Epilogue
War with Iran?

Entebbe Airport, Uganda, July 4, 1976

In the black of night, four Israeli Hercules aircraft, undetected by Ugandan radar, surreptitiously land at Entebbe Airport. They have flown a distance of 2,500 miles from their base in Israel, carrying the Sayeret Matkal commando and several other elite army units. A week before, Arab and German terrorists hijacked an Air France airliner on its way from Tel-Aviv to Paris, and landed it in Entebbe. Protected and supported by Uganda’s dictator, General Iddi Amin, the terrorists hold ninety-five Israeli civilians hostage. Israel decides to launch a daring operation to the heart of Africa, to rescue the hostages.

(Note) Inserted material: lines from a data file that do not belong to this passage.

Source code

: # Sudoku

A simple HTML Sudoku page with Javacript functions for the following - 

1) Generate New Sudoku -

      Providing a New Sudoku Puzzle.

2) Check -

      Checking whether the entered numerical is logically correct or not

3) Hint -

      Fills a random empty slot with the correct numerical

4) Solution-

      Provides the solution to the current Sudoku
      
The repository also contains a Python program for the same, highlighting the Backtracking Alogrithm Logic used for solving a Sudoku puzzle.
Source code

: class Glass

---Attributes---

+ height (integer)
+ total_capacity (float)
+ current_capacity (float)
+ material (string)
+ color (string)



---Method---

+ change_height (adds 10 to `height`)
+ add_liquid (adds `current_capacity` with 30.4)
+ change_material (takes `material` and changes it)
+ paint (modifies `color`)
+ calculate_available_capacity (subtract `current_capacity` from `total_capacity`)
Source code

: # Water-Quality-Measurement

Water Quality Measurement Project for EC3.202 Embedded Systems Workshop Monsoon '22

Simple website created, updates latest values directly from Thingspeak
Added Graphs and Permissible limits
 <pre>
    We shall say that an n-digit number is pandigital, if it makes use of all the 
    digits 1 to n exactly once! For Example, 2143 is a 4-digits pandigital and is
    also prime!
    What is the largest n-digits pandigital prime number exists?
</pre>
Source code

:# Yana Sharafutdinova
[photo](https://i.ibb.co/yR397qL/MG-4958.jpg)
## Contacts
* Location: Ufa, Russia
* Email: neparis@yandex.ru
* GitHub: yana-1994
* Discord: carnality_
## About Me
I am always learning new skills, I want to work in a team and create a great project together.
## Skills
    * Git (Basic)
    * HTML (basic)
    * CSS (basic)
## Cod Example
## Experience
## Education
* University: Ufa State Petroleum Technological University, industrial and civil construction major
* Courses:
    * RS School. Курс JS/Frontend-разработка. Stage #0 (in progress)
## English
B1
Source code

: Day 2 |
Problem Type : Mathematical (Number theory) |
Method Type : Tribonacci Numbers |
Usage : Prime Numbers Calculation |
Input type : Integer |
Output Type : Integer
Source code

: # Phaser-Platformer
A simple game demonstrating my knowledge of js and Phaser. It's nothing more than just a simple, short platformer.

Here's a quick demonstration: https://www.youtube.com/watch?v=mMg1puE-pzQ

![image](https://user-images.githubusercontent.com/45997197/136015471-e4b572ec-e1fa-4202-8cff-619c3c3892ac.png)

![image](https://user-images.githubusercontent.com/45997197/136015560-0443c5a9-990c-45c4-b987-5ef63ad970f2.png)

Minutes after the landing, the Israeli commandos spread throughout the airport. Yoni Netanyahu, commander of Sayeret Matkal, leads his men in an assault on the terminal where the hostages are held. In the intense firefight that erupts, Yoni suddenly collapses, hit by a bullet. Another Sayeret officer, Captain Tamir Pardo, bends over his fallen commander, switches his mike on, and calls his comrades. Yoni has been hit, he says. “Muki, take over!” Yoni’s deputy, Muki Betzer, assumes command and pursues the mission. Minutes later, the battle is over. The terrorists are killed, the hostages rescued, and the heavy Hercules planes take off, on their way back to Israel.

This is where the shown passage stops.